§ Your assignment
Find the line with "- @hi-ui/core-css@5.0.0-canary.5" in the entries below. Repeat it, every following line, and the line with "- @hi-ui/locale-context@5.0.0-canary.0", exactly and with nothing added.

§ Data records
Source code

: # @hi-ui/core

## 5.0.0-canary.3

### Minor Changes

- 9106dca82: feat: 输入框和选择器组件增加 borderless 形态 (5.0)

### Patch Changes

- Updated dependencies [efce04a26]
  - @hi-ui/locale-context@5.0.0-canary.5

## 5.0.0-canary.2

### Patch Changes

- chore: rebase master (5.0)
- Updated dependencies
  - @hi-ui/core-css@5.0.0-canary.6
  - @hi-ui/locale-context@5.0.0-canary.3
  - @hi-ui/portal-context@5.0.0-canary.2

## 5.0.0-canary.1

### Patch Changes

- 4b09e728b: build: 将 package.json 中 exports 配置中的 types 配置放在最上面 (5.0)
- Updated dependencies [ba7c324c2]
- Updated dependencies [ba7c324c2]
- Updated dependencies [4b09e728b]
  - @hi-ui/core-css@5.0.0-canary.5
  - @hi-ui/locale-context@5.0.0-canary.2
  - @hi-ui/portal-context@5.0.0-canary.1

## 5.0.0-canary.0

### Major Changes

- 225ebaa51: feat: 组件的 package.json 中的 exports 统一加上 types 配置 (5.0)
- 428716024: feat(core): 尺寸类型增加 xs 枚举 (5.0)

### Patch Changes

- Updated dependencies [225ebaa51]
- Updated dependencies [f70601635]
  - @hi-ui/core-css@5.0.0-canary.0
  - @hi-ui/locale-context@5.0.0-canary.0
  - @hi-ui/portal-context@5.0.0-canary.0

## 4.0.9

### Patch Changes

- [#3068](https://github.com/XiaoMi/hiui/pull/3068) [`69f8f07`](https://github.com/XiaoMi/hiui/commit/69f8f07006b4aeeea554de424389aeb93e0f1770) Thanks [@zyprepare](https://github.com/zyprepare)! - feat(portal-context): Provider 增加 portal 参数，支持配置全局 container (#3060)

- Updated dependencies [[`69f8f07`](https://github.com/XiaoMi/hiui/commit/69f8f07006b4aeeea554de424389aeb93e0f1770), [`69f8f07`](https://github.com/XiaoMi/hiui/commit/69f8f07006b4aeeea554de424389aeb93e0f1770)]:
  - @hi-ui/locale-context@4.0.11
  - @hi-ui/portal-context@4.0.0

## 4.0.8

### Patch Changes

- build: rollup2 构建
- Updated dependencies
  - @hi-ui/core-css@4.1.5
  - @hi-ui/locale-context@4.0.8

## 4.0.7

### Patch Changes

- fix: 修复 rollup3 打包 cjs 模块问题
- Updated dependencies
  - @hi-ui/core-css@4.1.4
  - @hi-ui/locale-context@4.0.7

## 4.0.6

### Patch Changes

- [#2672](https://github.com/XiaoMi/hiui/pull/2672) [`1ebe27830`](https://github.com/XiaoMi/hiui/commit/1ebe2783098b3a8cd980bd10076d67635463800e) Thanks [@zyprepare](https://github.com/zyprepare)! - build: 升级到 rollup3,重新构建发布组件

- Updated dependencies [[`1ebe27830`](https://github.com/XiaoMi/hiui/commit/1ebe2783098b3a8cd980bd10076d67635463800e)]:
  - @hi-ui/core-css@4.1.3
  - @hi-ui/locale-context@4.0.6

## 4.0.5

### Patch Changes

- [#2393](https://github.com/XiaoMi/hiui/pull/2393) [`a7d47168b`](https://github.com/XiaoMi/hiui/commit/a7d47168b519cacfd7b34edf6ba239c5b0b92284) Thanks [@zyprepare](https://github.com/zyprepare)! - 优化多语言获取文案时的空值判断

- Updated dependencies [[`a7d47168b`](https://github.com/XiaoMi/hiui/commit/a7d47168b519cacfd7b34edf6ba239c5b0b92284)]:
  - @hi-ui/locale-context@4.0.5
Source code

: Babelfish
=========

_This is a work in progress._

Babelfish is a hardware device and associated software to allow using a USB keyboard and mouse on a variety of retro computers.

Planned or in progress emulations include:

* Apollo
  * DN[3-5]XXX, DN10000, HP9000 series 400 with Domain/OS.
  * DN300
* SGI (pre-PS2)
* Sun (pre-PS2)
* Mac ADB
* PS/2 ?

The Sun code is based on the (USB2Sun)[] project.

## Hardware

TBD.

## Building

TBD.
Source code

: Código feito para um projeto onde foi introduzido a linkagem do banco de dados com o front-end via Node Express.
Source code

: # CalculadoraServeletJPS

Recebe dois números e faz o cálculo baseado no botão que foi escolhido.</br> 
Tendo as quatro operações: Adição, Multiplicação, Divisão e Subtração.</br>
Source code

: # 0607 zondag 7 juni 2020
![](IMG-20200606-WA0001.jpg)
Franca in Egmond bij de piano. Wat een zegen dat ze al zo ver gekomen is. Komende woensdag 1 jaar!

§ Response
  - @hi-ui/core-css@5.0.0-canary.5
  - @hi-ui/locale-context@5.0.0-canary.2
  - @hi-ui/portal-context@5.0.0-canary.1

## 5.0.0-canary.0

### Major Changes

- 225ebaa51: feat: 组件的 package.json 中的 exports 统一加上 types 配置 (5.0)
- 428716024: feat(core): 尺寸类型增加 xs 枚举 (5.0)

### Patch Changes

- Updated dependencies [225ebaa51]
- Updated dependencies [f70601635]
  - @hi-ui/core-css@5.0.0-canary.0
  - @hi-ui/locale-context@5.0.0-canary.0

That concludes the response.